Não é pelo euro. É pelo princípio. 
E eu juro-vos que não sou ser reacionário à toa. Acho que ser antissistema só para ser antissistema é tão mau como ser sistema só para ser sistema. Mas esta coisa dos transportes mexe comigo. 
Ainda não tenho daqueles passes mensais de Lisboa, pelo que comprar um bilhete de cada vez que entro numa paragem fica caro. Então no início do ano arrisquei fazer umas viagens sem bilhete e a coisa correu bem. A malta também me incentivava, a verdade é essa. Diziam que era na boa, que faziam todos o mesmo. Então eu comecei a achar piada à coisa e a fazer mais vezes. Claro que numa das vezes o pica apareceu. Provavelmente o único pica a trabalhar nesse dia. A multa foi certa.

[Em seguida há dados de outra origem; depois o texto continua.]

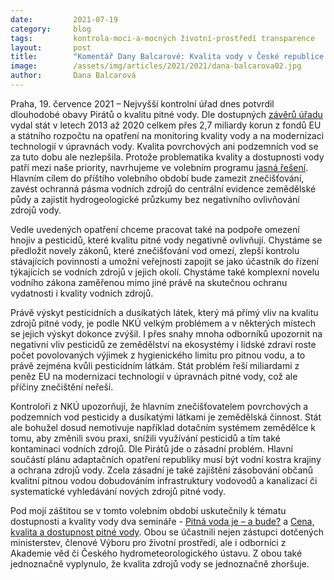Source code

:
```yaml
---
date:         2021-07-19
category:     blog
tags:         kontrola-moci-a-mocných životní-prostředí transparence
layout:       post
title:        "Komentář Dany Balcarové: Kvalita vody v České republice se nelepší, místo příčin znečištění se řeší jen důsledky"
image:        /assets/img/articles/2021/2021/dana-balcarova02.jpg
author:       Dana Balcarová
---
```


 

Praha, 19. července 2021 – Nejvyšší kontrolní úřad dnes potvrdil dlouhodobé obavy Pirátů o kvalitu pitné vody. Dle dostupných [závěrů úřadu](https://www.nku.cz/scripts/detail.php?id=11898) vydal stát v letech 2013 až 2020 celkem přes 2,7 miliardy korun z fondů EU a státního rozpočtu na opatření na monitoring kvality vody a na modernizaci technologií v úpravnách vody. Kvalita povrchových ani podzemních vod se za tuto dobu ale nezlepšila. Protože problematika kvality a dostupnosti vody patří mezi naše priority, navrhujeme ve volebním programu [jasná řešení](https://www.piratiastarostove.cz/program/kvalitni-pitna-voda-pro-kazdeho/). Hlavním cílem do příštího volebního období bude zamezit znečišťování, zavést ochranná pásma vodních zdrojů do centrální evidence zemědělské půdy a zajistit hydrogeologické průzkumy bez negativního ovlivňování zdrojů vody. 

Vedle uvedených opatření chceme pracovat také na podpoře omezení hnojiv a pesticidů, které kvalitu pitné vody negativně ovlivňují. Chystáme se předložit novely zákonů, které znečišťování vod omezí, zlepší kontrolu stávajících povinností a umožní veřejnosti zapojit se jako účastník do řízení týkajících se vodních zdrojů v jejich okolí. Chystáme také komplexní novelu vodního zákona zaměřenou mimo jiné právě na skutečnou ochranu vydatnosti i kvality vodních zdrojů. 

Právě výskyt pesticidních a dusíkatých látek, který má přímý vliv na kvalitu zdrojů pitné vody, je podle NKÚ velkým problémem a v některých místech se jejich výskyt dokonce zvýšil. I přes snahy mnoha odborníků upozornit na negativní vliv pesticidů ze zemědělství na ekosystémy i lidské zdraví roste počet povolovaných výjimek z hygienického limitu pro pitnou vodu, a to právě zejména kvůli pesticidním látkám. Stát problém řeší miliardami z peněz EU na modernizaci technologií v úpravnách pitné vody, což ale příčiny znečištění neřeší.

Kontroloři z NKÚ upozorňují, že hlavním znečišťovatelem povrchových a podzemních vod pesticidy a dusíkatými látkami je zemědělská činnost. Stát ale bohužel dosud nemotivuje například dotačním systémem zemědělce k tomu, aby změnili svou praxi, snížili využívání pesticidů a tím také kontaminaci vodních zdrojů. Dle Pirátů jde o zásadní problém. Hlavní součástí plánu adaptačních opatření republiky musí být vodní kostra krajiny a ochrana zdrojů vody. Zcela zásadní je také zajištění zásobování občanů kvalitní pitnou vodou dobudováním infrastruktury vodovodů a kanalizací či systematické vyhledávání nových zdrojů pitné vody.

Pod mojí záštitou se v tomto volebním období uskutečnily k tématu dostupnosti a kvality vody dva semináře - [Pitná voda je – a bude?](https://www.psp.cz/sqw/hp.sqw?k=4606&td=19&cu=4) a [Cena, kvalita a dostupnost pitné vody](https://www.psp.cz/sqw/hp.sqw?k=4606&td=19&cu=20). Obou se účastnili nejen zástupci dotčených ministerstev, členové Výboru pro životní prostředí, ale i odborníci z Akademie věd či Českého hydrometeorologického ústavu. Z obou také jednoznačně vyplynulo, že kvalita zdrojů vody se jednoznačně zhoršuje.

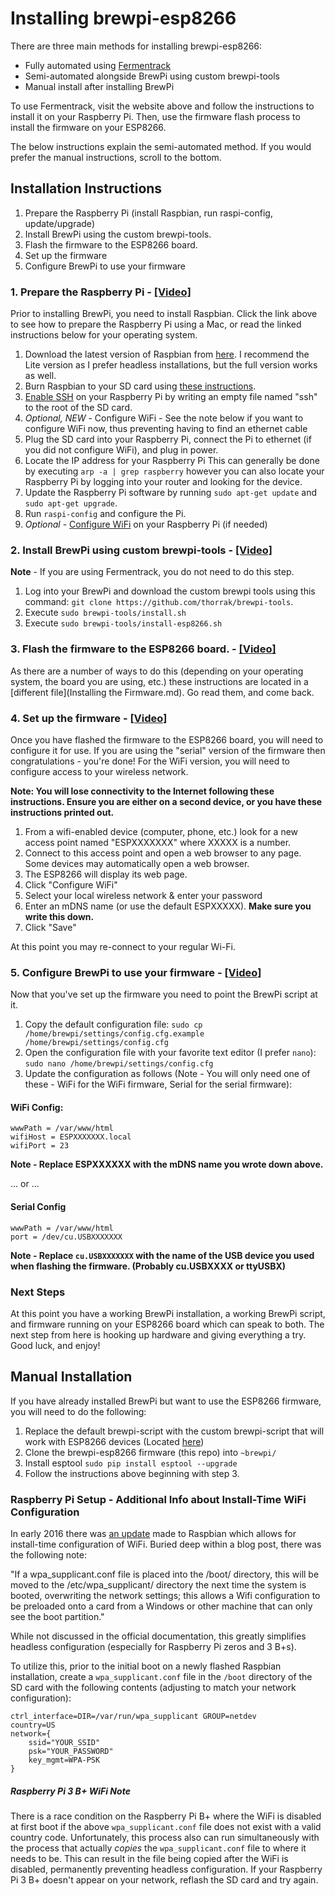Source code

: # Installing brewpi-esp8266

There are three main methods for installing brewpi-esp8266:
* Fully automated using [Fermentrack](http://www.fermentrack.com/)
* Semi-automated alongside BrewPi using custom brewpi-tools
* Manual install after installing BrewPi

To use Fermentrack, visit the website above and follow the instructions to
install it on your Raspberry Pi. Then, use the firmware flash process to 
install the firmware on your ESP8266.

The below instructions explain the semi-automated method. If you would prefer the
manual instructions, scroll to the bottom.


## Installation Instructions
1. Prepare the Raspberry Pi (install Raspbian, run raspi-config, update/upgrade)
2. Install BrewPi using the custom brewpi-tools.
3. Flash the firmware to the ESP8266 board.
4. Set up the firmware
5. Configure BrewPi to use your firmware


### 1. Prepare the Raspberry Pi - [[Video]](https://youtu.be/TdSnJOUgS3k)
Prior to installing BrewPi, you need to install Raspbian. Click the link above
to see how to prepare the Raspberry Pi using a Mac, or read the linked
instructions below for your operating system.

1. Download the latest version of Raspbian from [here](https://www.raspberrypi.org/downloads/raspbian/). I recommend the Lite version as I prefer headless installations, but the full version works as well.
2. Burn Raspbian to your SD card using [these instructions](https://www.raspberrypi.org/documentation/installation/installing-images/).
3. [Enable SSH](https://www.raspberrypi.org/documentation/remote-access/ssh/) on your Raspberry Pi by writing an empty file named "ssh" to the root of the SD card.
4. *Optional, NEW* - Configure WiFi - See the note below if you want to configure WiFi now, thus preventing having to find an ethernet cable
5. Plug the SD card into your Raspberry Pi, connect the Pi to ethernet (if you did not configure WiFi), and plug in power.
6. Locate the IP address for your Raspberry Pi This can generally be done by executing `arp -a | grep raspberry` however you can also locate your Raspberry Pi by logging into your router and looking for the device.
7. Update the Raspberry Pi software by running `sudo apt-get update` and `sudo apt-get upgrade`.
8. Run `raspi-config` and configure the Pi.
9. *Optional* - [Configure WiFi](https://www.raspberrypi.org/documentation/configuration/wireless/wireless-cli.md) on your Raspberry Pi (if needed)


### 2. Install BrewPi using custom brewpi-tools - [[Video]](http://www.youtube.com/watch?v=vUaPao_wBGI)

**Note** - If you are using Fermentrack, you do not need to do this step. 

1. Log into your BrewPi and download the custom brewpi tools using this command: `git clone https://github.com/thorrak/brewpi-tools`.
2. Execute `sudo brewpi-tools/install.sh`
3. Execute `sudo brewpi-tools/install-esp8266.sh`


### 3. Flash the firmware to the ESP8266 board. - [[Video]](http://www.youtube.com/watch?v=vUaPao_wBGI)
As there are a number of ways to do this (depending on your operating system,
the board you are using, etc.) these instructions are located in a
[different file](Installing the Firmware.md). Go read them, and come back.


### 4. Set up the firmware - [[Video]](http://www.youtube.com/watch?v=xtkuAVaX8JQ)
Once you have flashed the firmware to the ESP8266 board, you will need to
configure it for use. If you are using the "serial" version of the firmware
then congratulations - you're done! For the WiFi version, you will need to
configure access to your wireless network.

**Note:  You will lose connectivity to the Internet following these instructions. Ensure you are either on a second device, or you have these instructions printed out.**

1.	From a wifi-enabled device (computer, phone, etc.) look for a new access point named "ESPXXXXXXX" where XXXXX is a number.
2.	Connect to this access point and open a web browser to any page.  Some devices may automatically open a web browser.  
3.	The ESP8266 will display its web page.
4.	Click "Configure WiFi"
5.	Select your local wireless network & enter your password
6.  Enter an mDNS name (or use the default ESPXXXXX). **Make sure you write this down.**
7.	Click "Save"

At this point you may re-connect to your regular Wi-Fi.


### 5. Configure BrewPi to use your firmware - [[Video]](http://www.youtube.com/watch?v=xtkuAVaX8JQ)
Now that you've set up the firmware you need to point the BrewPi script at it.

1. Copy the default configuration file: `sudo cp /home/brewpi/settings/config.cfg.example /home/brewpi/settings/config.cfg`
2. Open the configuration file with your favorite text editor (I prefer `nano`):  `sudo nano /home/brewpi/settings/config.cfg`
3. Update the configuration as follows (Note - You will only need one of these - WiFi for the WiFi firmware, Serial for the serial firmware):

#### WiFi Config:
`wwwPath = /var/www/html`   
`wifiHost = ESPXXXXXXX.local`  
`wifiPort = 23`  

**Note - Replace ESPXXXXXX with the mDNS name you wrote down above.**

... or ...

#### Serial Config
`wwwPath = /var/www/html`  
`port = /dev/cu.USBXXXXXXX`  

**Note - Replace `cu.USBXXXXXXX` with the name of the USB device you used when
flashing the firmware. (Probably cu.USBXXXX or ttyUSBX)**

### Next Steps
At this point you have a working BrewPi installation, a working BrewPi script,
and firmware running on your ESP8266 board which can speak to both. The next
step from here is hooking up hardware and giving everything a try. Good luck,
and enjoy!


## Manual Installation
If you have already installed BrewPi but want to use the ESP8266 firmware,
you will need to do the following:

1. Replace the default brewpi-script with the custom brewpi-script that will work with ESP8266 devices (Located [here](https://github.com/thorrak/brewpi-script))
2. Clone the brewpi-esp8266 firmware (this repo) into `~brewpi/`
3. Install esptool `sudo pip install esptool --upgrade`
4. Follow the instructions above beginning with step 3.


### Raspberry Pi Setup - Additional Info about Install-Time WiFi Configuration
In early 2016 there was [an update](https://www.raspberrypi.org/blog/another-update-raspbian/) made to Raspbian which allows for install-time configuration of WiFi. Buried deep within a blog post, there was the following note:

"If a wpa_supplicant.conf file is placed into the /boot/ directory, this will be moved to the /etc/wpa_supplicant/ directory the next time the system is booted, overwriting the network settings; this allows a Wifi configuration to be preloaded onto a card from a Windows or other machine that can only see the boot partition."

While not discussed in the official documentation, this greatly simplifies headless configuration (especially for Raspberry Pi zeros and 3 B+s).

To utilize this, prior to the initial boot on a newly flashed Raspbian installation, create a `wpa_supplicant.conf` file in the `/boot` directory of the SD card with the following contents (adjusting to match your network configuration):

```
ctrl_interface=DIR=/var/run/wpa_supplicant GROUP=netdev
country=US
network={
    ssid="YOUR_SSID"
    psk="YOUR_PASSWORD"
    key_mgmt=WPA-PSK
}
```

##### Raspberry Pi 3 B+ WiFi Note
There is a race condition on the Raspberry Pi B+ where the WiFi is disabled at first boot if the above `wpa_supplicant.conf` file does not exist with a valid country code. Unfortunately, this process also can run simultaneously with the process that actually *copies* the `wpa_supplicant.conf` file to where it needs to be. This can result in the file being copied after the WiFi is disabled, permanently preventing headless configuration. If your Raspberry Pi 3 B+ doesn't appear on your network, reflash the SD card and try again. 
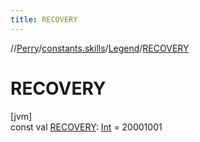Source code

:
 ```yaml
---
title: RECOVERY
---
```

//[Perry](../../../index.html)/[constants.skills](../index.html)/[Legend](index.html)/[RECOVERY](-r-e-c-o-v-e-r-y.html)



# RECOVERY



[jvm]\
const val [RECOVERY](-r-e-c-o-v-e-r-y.html): [Int](https://kotlinlang.org/api/latest/jvm/stdlib/kotlin/-int/index.html) = 20001001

Há dias voltei a andar num desses autocarros e, já bem mansinho e cumpridor, paguei a viagem. E não é que apareceram dois picas? Dois! Provavelmente os únicos dois picas a trabalhar nesse dia. Então eu começo a procurar o talão para lhos esfregar na cara e provar que estava todo dentrozinho da lei, e não é que os dois morcões passam por mim e não mo pedem? Revistaram toda a gente, menos a mim!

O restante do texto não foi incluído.